* [GOAL OF THE EXERCISE] Below are some records; copy each line in them that contains "上严格单调递增".

RECORD EXCERPTS section start

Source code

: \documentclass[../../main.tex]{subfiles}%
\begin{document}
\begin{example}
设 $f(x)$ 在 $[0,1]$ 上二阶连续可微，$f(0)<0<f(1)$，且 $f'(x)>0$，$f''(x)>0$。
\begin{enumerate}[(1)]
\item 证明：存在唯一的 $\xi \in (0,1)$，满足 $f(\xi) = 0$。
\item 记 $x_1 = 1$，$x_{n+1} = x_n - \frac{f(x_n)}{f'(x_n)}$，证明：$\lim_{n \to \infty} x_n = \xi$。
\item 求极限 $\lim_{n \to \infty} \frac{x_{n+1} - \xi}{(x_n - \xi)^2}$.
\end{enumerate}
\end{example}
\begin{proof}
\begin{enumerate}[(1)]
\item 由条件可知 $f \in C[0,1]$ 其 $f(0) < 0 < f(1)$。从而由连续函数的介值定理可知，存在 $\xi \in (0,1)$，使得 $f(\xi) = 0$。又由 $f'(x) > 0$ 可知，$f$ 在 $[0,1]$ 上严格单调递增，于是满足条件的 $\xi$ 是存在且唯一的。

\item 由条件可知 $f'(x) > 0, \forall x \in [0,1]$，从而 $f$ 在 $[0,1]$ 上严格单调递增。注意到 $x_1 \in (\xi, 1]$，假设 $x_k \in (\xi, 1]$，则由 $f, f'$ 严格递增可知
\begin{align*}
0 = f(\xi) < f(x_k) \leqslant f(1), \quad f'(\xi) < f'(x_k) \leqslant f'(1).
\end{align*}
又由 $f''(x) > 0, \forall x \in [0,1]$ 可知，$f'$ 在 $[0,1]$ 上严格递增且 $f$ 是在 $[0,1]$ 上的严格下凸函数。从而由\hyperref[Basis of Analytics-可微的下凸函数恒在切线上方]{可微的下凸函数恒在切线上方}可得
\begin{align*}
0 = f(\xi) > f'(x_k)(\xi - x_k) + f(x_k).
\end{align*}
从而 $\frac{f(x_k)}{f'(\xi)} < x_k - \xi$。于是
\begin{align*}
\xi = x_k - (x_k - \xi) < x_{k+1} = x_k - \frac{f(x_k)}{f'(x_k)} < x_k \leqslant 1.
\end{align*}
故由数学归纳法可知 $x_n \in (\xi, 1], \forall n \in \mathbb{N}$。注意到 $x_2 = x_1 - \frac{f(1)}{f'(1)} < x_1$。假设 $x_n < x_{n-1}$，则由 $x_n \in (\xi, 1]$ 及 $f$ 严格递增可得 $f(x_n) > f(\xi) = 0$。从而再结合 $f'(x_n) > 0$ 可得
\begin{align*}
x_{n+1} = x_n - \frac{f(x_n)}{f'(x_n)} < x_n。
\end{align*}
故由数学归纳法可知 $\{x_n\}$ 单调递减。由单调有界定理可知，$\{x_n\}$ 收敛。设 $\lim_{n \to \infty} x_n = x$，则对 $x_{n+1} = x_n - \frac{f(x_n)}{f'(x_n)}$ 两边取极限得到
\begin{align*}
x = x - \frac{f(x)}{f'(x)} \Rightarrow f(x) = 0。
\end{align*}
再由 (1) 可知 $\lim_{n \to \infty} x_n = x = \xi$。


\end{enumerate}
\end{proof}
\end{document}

RECORD EXCERPTS section end

* [OUTPUT FOR THIS EXERCISE]
\item 由条件可知 $f \in C[0,1]$ 其 $f(0) < 0 < f(1)$。从而由连续函数的介值定理可知，存在 $\xi \in (0,1)$，使得 $f(\xi) = 0$。又由 $f'(x) > 0$ 可知，$f$ 在 $[0,1]$ 上严格单调递增，于是满足条件的 $\xi$ 是存在且唯一的。
\item 由条件可知 $f'(x) > 0, \forall x \in [0,1]$，从而 $f$ 在 $[0,1]$ 上严格单调递增。注意到 $x_1 \in (\xi, 1]$，假设 $x_k \in (\xi, 1]$，则由 $f, f'$ 严格递增可知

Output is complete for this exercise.